Another interesting option for it is to get even more carried away and chop it down into a Fitz conversion or something similar. Someone here did such a thing to an old Model 10 a year or two back. Don't recall who it was. But the results were not bad.
 
BC, that is actually close to where I'm going with it. The Barrel was 3 5/8" and cut at an angle. I cut it square at an even 3", and broke out the 11 degree crown cutter. Somewhere around the shop is an old Stevens shotgun barrel with a small silver bead. I'd like to find a decent set of grips, but I can't locate the ones from my old model 10. Anyway, it should end up as a useful POS.
 
Makes you wonder if the previous owner took the "just file the front sight down" a little to far.:neener:
 
Another crappy photo, showing the now 3" crowned barrel. BTW, took it out with some 158 LSWCs. Not surprisingly, it went bang every time.

I take it back, just checked with the vernier... Barrel is 3.056 :p
 

Attachments

  • 0103121909.jpg
    0103121909.jpg
    33.9 KB · Views: 60
Cheapest fix is a front sight from Numrich soldered in place. I was willing to try the swap (and I am no machinist or gunsmith) to have an original looking gun.
 
Well if nothing else works you could make yourself a fitz special. I wouldn't normally advise such butchery but someone else already bubba'd that gun so you can be guilt free.
 
I'd still rather have a blade on it for a variety of reasons. First is that you can make it a little too high in purpose and file it down to match the load you want to shoot from it. Second is that with a soldered on blade the front sight would be more streamlined and not tend to snag on a pocket or holster.
 
Dang, some of the posts on here are funny.

Seems like some of us see a functioning and viable firearm for $75. I'd jump all over it for that price.

Betting you could glue half a nickel on it and make more than your money back on it relatively quickly.

All you guys crying about the shame of it or how horrible it is or that it just needs to be parted out or just is junk now...next time you find one like this lemme know please.
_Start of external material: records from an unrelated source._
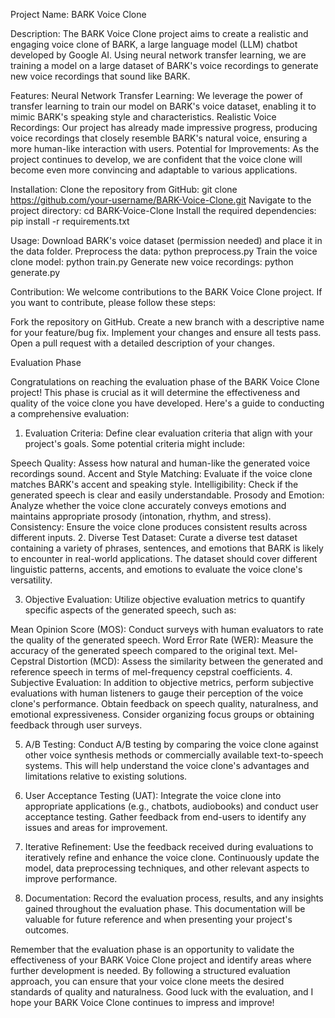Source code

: Project Name: BARK Voice Clone

Description:
The BARK Voice Clone project aims to create a realistic and engaging voice clone of BARK, a large language model (LLM) chatbot developed by Google AI. Using neural network transfer learning, we are training a model on a large dataset of BARK's voice recordings to generate new voice recordings that sound like BARK.

Features:
Neural Network Transfer Learning: We leverage the power of transfer learning to train our model on BARK's voice dataset, enabling it to mimic BARK's speaking style and characteristics.
Realistic Voice Recordings: Our project has already made impressive progress, producing voice recordings that closely resemble BARK's natural voice, ensuring a more human-like interaction with users.
Potential for Improvements: As the project continues to develop, we are confident that the voice clone will become even more convincing and adaptable to various applications.

Installation:
Clone the repository from GitHub: git clone https://github.com/your-username/BARK-Voice-Clone.git
Navigate to the project directory: cd BARK-Voice-Clone
Install the required dependencies: pip install -r requirements.txt

Usage:
Download BARK's voice dataset (permission needed) and place it in the data folder.
Preprocess the data: python preprocess.py
Train the voice clone model: python train.py
Generate new voice recordings: python generate.py

Contribution:
We welcome contributions to the BARK Voice Clone project. If you want to contribute, please follow these steps:

Fork the repository on GitHub.
Create a new branch with a descriptive name for your feature/bug fix.
Implement your changes and ensure all tests pass.
Open a pull request with a detailed description of your changes.

Evaluation Phase

Congratulations on reaching the evaluation phase of the BARK Voice Clone project! This phase is crucial as it will determine the effectiveness and quality of the voice clone you have developed. Here's a guide to conducting a comprehensive evaluation:

1. Evaluation Criteria:
Define clear evaluation criteria that align with your project's goals. Some potential criteria might include:

Speech Quality: Assess how natural and human-like the generated voice recordings sound.
Accent and Style Matching: Evaluate if the voice clone matches BARK's accent and speaking style.
Intelligibility: Check if the generated speech is clear and easily understandable.
Prosody and Emotion: Analyze whether the voice clone accurately conveys emotions and maintains appropriate prosody (intonation, rhythm, and stress).
Consistency: Ensure the voice clone produces consistent results across different inputs.
2. Diverse Test Dataset:
Curate a diverse test dataset containing a variety of phrases, sentences, and emotions that BARK is likely to encounter in real-world applications. The dataset should cover different linguistic patterns, accents, and emotions to evaluate the voice clone's versatility.

3. Objective Evaluation:
Utilize objective evaluation metrics to quantify specific aspects of the generated speech, such as:

Mean Opinion Score (MOS): Conduct surveys with human evaluators to rate the quality of the generated speech.
Word Error Rate (WER): Measure the accuracy of the generated speech compared to the original text.
Mel-Cepstral Distortion (MCD): Assess the similarity between the generated and reference speech in terms of mel-frequency cepstral coefficients.
4. Subjective Evaluation:
In addition to objective metrics, perform subjective evaluations with human listeners to gauge their perception of the voice clone's performance. Obtain feedback on speech quality, naturalness, and emotional expressiveness. Consider organizing focus groups or obtaining feedback through user surveys.

5. A/B Testing:
Conduct A/B testing by comparing the voice clone against other voice synthesis methods or commercially available text-to-speech systems. This will help understand the voice clone's advantages and limitations relative to existing solutions.

6. User Acceptance Testing (UAT):
Integrate the voice clone into appropriate applications (e.g., chatbots, audiobooks) and conduct user acceptance testing. Gather feedback from end-users to identify any issues and areas for improvement.

7. Iterative Refinement:
Use the feedback received during evaluations to iteratively refine and enhance the voice clone. Continuously update the model, data preprocessing techniques, and other relevant aspects to improve performance.

8. Documentation:
Record the evaluation process, results, and any insights gained throughout the evaluation phase. This documentation will be valuable for future reference and when presenting your project's outcomes.

Remember that the evaluation phase is an opportunity to validate the effectiveness of your BARK Voice Clone project and identify areas where further development is needed. By following a structured evaluation approach, you can ensure that your voice clone meets the desired standards of quality and naturalness. Good luck with the evaluation, and I hope your BARK Voice Clone continues to impress and improve!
A $75 tight gun that shoots but is fugly? All the makings of a decent little beater gun that works every time. Take that nickel plating off, figure out a front sight (or not if it's just a backup belly gun), and a cold blue kit, Duracoat, cheap parkerizing job, or even black stove spraypaint and this thing would look 10x better and be nothing most folks would sneer at.

[/rant]
 
Well there are some folks who simply won’t shop the bargain basement, and insist that only the finest and most expensive is acceptable. Others will more often then not, substitute ingenuity for cash. I believe what works, works - and over the years in various competitions I’ve out shot a lot of folks that had more expensive guns then I did. What this piece of junk represents is a challenge… ;)
 
I have to say in that Fitz thread someone linked to earlier I groaned when a poster suggested the guy, instead of cutting up a not mint 50ish year old 4" Model 10, go out and buy a BRAND NEW 3" Model 10. Yeah...working on a gun himself that he might have paid $300 if he got screwed on it vs buying a...crap, what do they go for now? Last new S&W Model 10 I saw was over $600 in store!

More money than sense.
 
I'm with Old Fuff. I think that would be a cool project gun. Personally, I'd consider chopping the barrel to 3 inches, put on a front sight, bob the hammer, maybe grind the grip to a round profile, bead blast and parkerize it, and throw on some appropriate stocks.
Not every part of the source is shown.